Asuta Jimon runs into the adorable Kate Hoshimiya when running away from home, for reasons unknown at first. Kate, leader of the Zvezda Plot intends to conquer the world and shape into the world that she wants it to be. A skirmish with the army and a rushed conversation fast force Asuta to become a member of this Zvezda Plot. Rather than jump into major plot development immediately after this, the focus is put on learning the other members’ histories, but each episode makes sure to have something to conquer as well. There are three parties that produce much of the interaction in World Conquest Zvezda Plot; Zvezda, the Government, and White Light. White Light is a justice squad tasked with protecting the citizens; their confrontations with Zvezda often end up more comedic than you would expect. Despite them being the opposition of our main characters, one member of their team, White Robin, is easily one of the best characters. When she’s not at work, she is Renge Komadori, one of Asuta’s classmates and his potential love interest.

While all of the show is an enjoyable viewing experience, with no bad episodes to be seen, most of the actual plot advancement, focusing on the unsavoury motives of the current Government, takes place in the final third of the anime. Highlights of World Conquest Zvezda Plot include Kate’s war on smokers in the third episode and the hot spring episode in which both Zvezda and White Light have company retreats at the same hot spring inn.

As a subtitle-only release, it’s good to see no major subtitle problems present in this release, though there is a slight issue on the blu-ray version. It should be noted that a joke in episode two could potentially have done with a translator’s note. The characters voicing is excellent, notably, Kana Hanazawa’s portrayal of the “black underwear and labcoat”-wearing Head of Science and Technology, Natalia Vasylchenko, and Misaki Kuno’s portrayal of the adorable world-conquering Kate Hoshimiya  The opening song, “Be mine!” by Maaya Sakamoto, is an enjoyably catchy song that fits well with the crazy antics that the show presents to us. The closing song, “Bijournania” by Aoi Yuuki is not as impressive, but a nice complement to the opening.

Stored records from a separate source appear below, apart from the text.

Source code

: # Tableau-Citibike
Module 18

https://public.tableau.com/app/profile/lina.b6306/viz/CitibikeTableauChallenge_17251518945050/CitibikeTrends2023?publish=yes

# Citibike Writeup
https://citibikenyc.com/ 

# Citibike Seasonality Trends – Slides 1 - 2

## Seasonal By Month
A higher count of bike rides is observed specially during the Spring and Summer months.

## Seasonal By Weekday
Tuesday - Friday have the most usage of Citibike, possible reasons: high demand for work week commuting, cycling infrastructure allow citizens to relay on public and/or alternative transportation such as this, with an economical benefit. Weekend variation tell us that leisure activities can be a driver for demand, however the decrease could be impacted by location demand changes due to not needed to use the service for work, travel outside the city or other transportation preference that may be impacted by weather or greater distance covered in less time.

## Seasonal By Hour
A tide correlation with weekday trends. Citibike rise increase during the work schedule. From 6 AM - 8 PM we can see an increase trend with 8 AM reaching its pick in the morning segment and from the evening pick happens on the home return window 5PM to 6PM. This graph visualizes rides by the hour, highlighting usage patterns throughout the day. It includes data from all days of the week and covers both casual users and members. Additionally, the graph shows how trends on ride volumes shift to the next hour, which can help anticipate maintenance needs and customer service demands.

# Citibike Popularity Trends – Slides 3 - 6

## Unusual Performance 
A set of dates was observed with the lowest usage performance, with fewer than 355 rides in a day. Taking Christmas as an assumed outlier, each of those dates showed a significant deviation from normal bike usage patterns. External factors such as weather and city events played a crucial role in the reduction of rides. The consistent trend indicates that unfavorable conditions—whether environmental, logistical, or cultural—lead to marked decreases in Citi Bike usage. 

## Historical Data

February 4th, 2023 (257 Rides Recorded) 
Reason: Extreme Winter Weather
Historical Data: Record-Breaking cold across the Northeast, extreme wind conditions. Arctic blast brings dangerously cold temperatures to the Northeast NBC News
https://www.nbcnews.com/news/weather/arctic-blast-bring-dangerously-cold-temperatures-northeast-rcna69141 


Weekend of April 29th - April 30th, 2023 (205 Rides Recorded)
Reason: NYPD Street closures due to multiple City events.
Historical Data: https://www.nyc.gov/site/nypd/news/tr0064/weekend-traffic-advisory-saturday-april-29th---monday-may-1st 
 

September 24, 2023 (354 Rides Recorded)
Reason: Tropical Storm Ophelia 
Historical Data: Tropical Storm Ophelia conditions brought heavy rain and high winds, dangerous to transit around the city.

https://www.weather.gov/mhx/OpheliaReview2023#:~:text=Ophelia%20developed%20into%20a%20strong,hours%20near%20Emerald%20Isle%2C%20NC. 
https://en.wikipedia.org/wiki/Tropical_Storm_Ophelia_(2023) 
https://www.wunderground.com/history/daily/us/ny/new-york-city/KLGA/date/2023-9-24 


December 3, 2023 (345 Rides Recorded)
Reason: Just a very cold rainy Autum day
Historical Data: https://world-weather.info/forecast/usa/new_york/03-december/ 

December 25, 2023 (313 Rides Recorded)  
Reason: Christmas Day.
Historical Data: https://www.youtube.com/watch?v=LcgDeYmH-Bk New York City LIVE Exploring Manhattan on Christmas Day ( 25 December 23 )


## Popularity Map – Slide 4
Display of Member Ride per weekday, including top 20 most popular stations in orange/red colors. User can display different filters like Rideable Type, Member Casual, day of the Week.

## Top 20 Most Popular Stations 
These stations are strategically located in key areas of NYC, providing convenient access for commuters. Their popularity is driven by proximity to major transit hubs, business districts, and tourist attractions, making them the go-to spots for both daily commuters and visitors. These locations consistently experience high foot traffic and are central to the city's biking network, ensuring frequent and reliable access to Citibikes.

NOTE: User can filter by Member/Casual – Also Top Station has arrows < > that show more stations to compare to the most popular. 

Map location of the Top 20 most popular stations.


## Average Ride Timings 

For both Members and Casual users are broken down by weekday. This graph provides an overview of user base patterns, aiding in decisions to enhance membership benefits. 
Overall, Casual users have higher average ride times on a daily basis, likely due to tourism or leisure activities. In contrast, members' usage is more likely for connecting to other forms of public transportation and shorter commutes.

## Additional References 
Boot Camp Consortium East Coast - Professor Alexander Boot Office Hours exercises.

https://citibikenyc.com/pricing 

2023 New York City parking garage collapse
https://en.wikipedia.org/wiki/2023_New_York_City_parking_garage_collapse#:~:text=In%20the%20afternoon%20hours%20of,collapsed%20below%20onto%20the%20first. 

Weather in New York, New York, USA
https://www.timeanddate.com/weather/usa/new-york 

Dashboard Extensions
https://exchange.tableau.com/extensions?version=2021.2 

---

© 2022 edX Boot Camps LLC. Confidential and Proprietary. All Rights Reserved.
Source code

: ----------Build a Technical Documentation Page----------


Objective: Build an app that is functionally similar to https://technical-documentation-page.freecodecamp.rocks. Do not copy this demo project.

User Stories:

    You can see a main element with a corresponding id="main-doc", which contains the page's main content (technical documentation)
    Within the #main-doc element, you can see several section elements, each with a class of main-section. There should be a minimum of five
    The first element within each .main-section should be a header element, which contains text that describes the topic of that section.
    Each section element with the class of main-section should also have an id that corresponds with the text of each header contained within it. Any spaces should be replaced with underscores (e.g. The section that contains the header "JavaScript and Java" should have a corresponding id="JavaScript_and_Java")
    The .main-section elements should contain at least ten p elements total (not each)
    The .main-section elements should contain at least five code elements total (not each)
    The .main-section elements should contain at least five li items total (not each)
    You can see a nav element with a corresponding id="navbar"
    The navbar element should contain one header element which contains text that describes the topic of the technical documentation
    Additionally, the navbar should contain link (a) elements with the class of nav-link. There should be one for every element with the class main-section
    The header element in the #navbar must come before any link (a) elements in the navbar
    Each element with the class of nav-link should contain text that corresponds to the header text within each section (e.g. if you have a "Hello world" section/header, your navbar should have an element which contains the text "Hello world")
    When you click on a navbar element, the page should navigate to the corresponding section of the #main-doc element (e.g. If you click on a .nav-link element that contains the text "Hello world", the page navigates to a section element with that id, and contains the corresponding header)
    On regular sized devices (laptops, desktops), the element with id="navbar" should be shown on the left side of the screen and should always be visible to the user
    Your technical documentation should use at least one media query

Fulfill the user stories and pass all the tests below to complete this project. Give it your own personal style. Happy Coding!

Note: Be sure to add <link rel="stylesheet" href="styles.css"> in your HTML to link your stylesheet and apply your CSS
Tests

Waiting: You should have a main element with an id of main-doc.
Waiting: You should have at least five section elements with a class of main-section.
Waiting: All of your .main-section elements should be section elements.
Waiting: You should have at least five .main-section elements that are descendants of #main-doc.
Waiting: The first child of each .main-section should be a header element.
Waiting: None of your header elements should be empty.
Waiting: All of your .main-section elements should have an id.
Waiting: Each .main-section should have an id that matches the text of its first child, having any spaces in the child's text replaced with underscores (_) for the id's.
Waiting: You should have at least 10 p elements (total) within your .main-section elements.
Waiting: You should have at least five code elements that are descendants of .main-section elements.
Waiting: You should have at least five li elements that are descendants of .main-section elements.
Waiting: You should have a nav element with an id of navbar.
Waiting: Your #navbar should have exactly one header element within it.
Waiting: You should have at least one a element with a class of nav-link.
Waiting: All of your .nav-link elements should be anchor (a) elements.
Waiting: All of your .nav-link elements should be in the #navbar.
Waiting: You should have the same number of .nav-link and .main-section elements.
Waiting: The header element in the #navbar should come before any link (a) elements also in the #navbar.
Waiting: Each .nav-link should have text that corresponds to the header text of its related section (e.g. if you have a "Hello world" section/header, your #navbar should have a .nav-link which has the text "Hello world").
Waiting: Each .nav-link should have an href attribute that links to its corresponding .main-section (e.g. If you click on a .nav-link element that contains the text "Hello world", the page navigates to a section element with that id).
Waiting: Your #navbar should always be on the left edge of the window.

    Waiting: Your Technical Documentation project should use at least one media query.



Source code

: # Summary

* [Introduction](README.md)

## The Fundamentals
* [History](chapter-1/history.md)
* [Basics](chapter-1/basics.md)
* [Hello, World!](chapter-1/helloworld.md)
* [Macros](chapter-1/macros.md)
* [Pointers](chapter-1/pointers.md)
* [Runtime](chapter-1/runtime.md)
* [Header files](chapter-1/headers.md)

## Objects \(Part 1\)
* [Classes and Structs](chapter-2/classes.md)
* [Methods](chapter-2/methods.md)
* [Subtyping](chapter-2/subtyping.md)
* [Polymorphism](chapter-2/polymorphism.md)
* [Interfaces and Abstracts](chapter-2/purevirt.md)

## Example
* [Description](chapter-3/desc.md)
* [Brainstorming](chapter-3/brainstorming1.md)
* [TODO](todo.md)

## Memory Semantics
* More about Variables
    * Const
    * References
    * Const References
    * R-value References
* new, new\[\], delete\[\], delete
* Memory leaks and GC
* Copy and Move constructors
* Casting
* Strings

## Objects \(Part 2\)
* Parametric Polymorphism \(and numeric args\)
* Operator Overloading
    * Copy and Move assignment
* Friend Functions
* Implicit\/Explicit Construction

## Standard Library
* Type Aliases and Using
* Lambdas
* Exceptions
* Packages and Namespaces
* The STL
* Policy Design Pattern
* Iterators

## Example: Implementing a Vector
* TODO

When it comes to this particular release, both the Blu-ray and DVD have technical issues, but the issues don’t seem to overlap as perfectly as one would expect them to. The DVD has noticeably jagged edges and a somewhat blurred image throughout. Despite this, the subtitles are easy to read throughout, aside from a short section of episode 13 when they move around to avoid Japanese credits. DVD chaptering is perfect, with the chapter marker that is missing from the blu-ray present. However, the blu-ray video is beautiful to behold, with smooth edges and a vibrant colour palette on show. Unfortunately, the black outline around the subtitles is not as thick as it could be, causing some issues focusing when layered on top of white, or other light colours. Chapters are flawed on the Blu-ray version, with there being no marker immediately after the opening credits. As long as you remember not to chapter skip past the opening song, you should be fine.

This release does include the OVA, listed as episode 13 on the final disc. Sadly though, this is the only extra made available, with no textless opening and ending songs; a shame considering how catchy the opening song is. Trailers for other KAZÉ titles, Future Diary, Mawaru Penguindrum, and Persona 4, play before the main menu appears.

With such a charismatic group of characters, alongside outrageous technology, striving to change the world in a strangely comedic way, World Conquest Zvezda Plot is definitely worth giving a try. The vibrant colours look beautiful on blu-ray, and if you can deal with some issues focusing on the subtitles when in front of white images, you're certainly in for a treat.